### Raw data
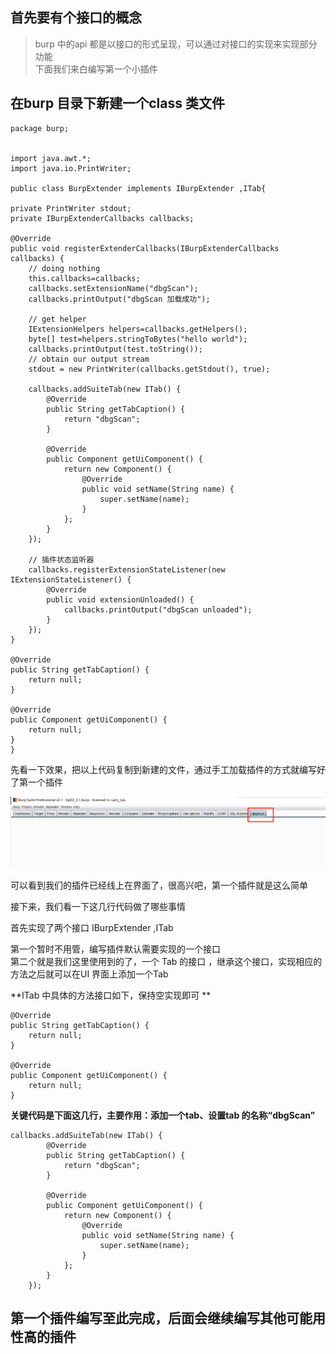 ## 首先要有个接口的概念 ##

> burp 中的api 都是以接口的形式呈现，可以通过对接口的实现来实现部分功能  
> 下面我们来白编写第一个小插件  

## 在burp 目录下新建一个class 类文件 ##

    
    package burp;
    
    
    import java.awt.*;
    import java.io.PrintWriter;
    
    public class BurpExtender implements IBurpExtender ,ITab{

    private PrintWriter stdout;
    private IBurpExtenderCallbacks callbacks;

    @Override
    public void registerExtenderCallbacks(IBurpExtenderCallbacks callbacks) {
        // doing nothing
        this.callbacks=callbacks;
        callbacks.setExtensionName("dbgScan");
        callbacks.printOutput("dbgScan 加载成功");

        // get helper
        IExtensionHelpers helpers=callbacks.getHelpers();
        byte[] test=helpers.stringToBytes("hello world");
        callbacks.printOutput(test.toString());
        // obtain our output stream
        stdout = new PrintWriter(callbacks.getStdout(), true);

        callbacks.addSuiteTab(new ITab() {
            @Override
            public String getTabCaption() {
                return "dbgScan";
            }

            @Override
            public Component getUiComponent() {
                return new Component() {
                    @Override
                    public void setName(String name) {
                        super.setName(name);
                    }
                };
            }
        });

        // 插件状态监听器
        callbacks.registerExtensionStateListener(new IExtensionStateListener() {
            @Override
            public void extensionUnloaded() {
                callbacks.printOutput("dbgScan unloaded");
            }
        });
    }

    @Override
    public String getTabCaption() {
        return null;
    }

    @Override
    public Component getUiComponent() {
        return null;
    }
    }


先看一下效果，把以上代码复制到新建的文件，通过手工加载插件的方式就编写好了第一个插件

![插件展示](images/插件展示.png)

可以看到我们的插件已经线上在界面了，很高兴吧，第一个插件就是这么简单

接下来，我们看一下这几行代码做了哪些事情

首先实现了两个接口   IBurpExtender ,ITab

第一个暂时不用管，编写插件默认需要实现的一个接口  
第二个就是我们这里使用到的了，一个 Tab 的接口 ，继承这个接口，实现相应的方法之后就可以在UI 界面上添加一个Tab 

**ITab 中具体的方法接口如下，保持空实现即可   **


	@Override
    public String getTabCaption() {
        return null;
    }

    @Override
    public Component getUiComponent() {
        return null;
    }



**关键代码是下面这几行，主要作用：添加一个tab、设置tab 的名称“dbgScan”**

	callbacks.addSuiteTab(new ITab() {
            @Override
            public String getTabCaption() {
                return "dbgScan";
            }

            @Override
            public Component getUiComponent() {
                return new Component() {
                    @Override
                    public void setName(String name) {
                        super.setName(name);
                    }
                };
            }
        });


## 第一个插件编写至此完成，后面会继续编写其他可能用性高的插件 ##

...

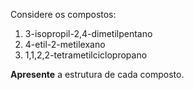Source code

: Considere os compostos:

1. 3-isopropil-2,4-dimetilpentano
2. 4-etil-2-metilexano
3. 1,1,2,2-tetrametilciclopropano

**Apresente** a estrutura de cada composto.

### Instructions to follow
Find the word "test" in the entries, then copy out every line that has it.

### Response to the exercise
        byte[] test=helpers.stringToBytes("hello world");
        callbacks.printOutput(test.toString());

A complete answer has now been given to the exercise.